Examples of the issues discussed could be multiplied, but the multiplication would not make the point clearer. Despite useful remarks in the introduction, the apparatus locorum similium and the notes to the translation7 which help to interpret the text, a reader of the edition does not feel on safe ground. The introduction can stand for itself, but the edition is better not used without Mynors's or Lassandro's at hand.



Notes:


1.   Mynors's edition, Oxford 1964, was praised by M. Winterbottom as "model edition" in his summary of the Panegyrici Latini in L.D. Reynolds (ed.), Texts and Transmission. A Survey of the Latin Classics, Oxford 1983, 289, a kind of Festschrift for Mynors himself. D. Lassandro in his edition of the Panegyrici Latini, Turin 1992, follows him closely (see esp.
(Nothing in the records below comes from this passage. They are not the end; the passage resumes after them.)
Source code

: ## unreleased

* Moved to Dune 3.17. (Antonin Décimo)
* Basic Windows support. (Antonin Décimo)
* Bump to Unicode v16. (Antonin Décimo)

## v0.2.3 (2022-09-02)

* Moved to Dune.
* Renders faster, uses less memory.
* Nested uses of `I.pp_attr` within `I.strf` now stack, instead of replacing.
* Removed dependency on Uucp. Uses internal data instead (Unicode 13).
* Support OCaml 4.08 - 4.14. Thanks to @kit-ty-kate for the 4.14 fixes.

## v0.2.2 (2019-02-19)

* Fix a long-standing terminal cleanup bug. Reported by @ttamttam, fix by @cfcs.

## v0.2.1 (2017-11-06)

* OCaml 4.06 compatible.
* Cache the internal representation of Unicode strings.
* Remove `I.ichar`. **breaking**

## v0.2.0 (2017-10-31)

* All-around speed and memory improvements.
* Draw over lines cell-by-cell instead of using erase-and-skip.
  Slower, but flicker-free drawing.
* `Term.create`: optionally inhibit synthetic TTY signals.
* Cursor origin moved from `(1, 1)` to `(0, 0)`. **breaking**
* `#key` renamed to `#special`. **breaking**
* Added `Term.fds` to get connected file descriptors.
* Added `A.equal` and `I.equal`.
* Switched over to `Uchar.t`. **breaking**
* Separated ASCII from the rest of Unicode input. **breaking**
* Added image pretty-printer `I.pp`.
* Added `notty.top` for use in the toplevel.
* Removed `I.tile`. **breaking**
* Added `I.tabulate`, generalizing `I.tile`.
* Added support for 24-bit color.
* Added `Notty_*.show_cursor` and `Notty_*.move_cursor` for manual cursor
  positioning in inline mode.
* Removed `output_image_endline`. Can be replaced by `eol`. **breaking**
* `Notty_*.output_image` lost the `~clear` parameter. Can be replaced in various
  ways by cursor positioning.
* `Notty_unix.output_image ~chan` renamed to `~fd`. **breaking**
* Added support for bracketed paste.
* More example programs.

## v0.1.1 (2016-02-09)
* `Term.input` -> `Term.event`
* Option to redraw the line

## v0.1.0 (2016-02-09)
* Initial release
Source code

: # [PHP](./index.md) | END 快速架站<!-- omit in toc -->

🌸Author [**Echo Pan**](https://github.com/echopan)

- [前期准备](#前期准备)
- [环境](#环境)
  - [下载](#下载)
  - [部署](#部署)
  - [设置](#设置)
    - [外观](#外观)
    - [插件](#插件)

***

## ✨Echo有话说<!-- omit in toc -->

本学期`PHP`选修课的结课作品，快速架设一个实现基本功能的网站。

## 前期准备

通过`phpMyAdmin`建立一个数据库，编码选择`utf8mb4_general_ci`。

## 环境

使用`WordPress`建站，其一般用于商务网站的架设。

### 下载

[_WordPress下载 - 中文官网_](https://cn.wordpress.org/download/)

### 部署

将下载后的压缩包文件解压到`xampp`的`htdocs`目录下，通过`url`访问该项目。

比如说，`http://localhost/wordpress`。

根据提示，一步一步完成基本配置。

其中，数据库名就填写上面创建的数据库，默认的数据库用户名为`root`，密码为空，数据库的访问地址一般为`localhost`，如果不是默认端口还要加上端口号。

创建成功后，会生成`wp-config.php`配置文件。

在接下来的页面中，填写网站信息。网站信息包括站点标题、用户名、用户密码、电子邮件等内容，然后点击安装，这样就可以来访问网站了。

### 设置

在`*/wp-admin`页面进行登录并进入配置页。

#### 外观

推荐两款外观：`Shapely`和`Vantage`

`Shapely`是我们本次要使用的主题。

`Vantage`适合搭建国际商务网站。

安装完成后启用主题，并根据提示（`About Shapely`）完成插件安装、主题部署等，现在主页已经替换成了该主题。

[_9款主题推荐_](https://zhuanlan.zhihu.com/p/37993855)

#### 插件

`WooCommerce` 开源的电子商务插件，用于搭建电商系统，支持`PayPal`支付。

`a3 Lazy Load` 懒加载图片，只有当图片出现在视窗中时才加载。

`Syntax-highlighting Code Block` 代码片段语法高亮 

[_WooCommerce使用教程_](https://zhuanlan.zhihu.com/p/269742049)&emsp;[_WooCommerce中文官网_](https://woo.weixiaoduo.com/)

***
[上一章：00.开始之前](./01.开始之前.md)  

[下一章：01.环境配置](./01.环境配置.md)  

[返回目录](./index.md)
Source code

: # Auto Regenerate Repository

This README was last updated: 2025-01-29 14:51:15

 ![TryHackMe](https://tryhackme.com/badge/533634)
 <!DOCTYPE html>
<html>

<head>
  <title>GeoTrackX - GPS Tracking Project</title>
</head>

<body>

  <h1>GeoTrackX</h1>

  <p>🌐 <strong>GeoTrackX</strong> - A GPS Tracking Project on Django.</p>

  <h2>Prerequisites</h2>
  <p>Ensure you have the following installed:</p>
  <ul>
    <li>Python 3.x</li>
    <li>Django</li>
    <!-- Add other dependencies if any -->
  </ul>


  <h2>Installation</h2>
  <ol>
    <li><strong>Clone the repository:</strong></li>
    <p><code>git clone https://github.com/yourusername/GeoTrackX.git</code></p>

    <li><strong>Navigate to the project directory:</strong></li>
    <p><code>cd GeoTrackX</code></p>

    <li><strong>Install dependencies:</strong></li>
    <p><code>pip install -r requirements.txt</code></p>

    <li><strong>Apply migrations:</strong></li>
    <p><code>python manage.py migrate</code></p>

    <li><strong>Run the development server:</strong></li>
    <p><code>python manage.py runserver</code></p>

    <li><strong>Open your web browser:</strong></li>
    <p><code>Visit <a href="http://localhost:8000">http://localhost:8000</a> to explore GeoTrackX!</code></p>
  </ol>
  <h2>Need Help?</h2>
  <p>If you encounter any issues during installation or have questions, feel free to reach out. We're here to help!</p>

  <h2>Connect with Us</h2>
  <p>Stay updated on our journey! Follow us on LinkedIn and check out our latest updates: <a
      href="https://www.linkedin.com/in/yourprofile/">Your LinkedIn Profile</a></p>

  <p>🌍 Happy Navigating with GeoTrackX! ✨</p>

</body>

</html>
XXVIf.), but V. Paladini-P. Fedeli, Panegyrici Latini, Rome 1976, p. XXVIIf. (who do not give a text of Pliny) regard the Harleianus 2480 (H) as independent of the reconstructed Moguntinus. A problem neither solved nor even fully analysed is e.g. the exact stemmatic position of the editio Cuspiniani, Vienna 1513, as some of its readings seem to go back to a tradition not otherwise known, see Mynors p. viii; Lasasandro XXVII; Paladini-Fedeli p. XXXIIff.
2.   See p. LXVI. Humanitate detrahitur (4,7) and det sed accipiat (87,4) are not examples of the double cretic but of a resolution in a cretic-trochaic sequence.
3.   Some titles, however, are missing like e.g. G. Seelentag, Taten und Tugenden Traians. Herrschaftsdarstellung im Principat, Stuttgart 2004, a book that is hard to ignore even if an author does not always agree with it. On the other hand, the bibliography is rich in references to Spanish literature.
4.   See Mynors p. vii and D. Lassandro, I manoscritti H N A nella tradizione dei Panegyrici Latini, BPEC 15 (1967) 55–97, an article which is not mentioned by Moreno Soldevila.
5.   Schwarzius has a note on p. 1 of his edition (Nuremberg 1746) about them.
6.   See Manfredi, Un'editio umanistica dei Panegyrici Latini Minores: il codice Vaticano lat. 1775 (W) e il suo correttore (w), in L. Belloni-G. Milanese-A. Porro (eds.), Studia classica Iohanni Tarditi oblata, Milan 1995, 1313–1325, who is nowhere referred to in the book. There are other cases in which w seems to be misrepresented as W: see the apparatus on 17,1; 24,5; 86,6.
7.   The reviewer regrets that he is not competent to evaluate the details of the Spanish translation.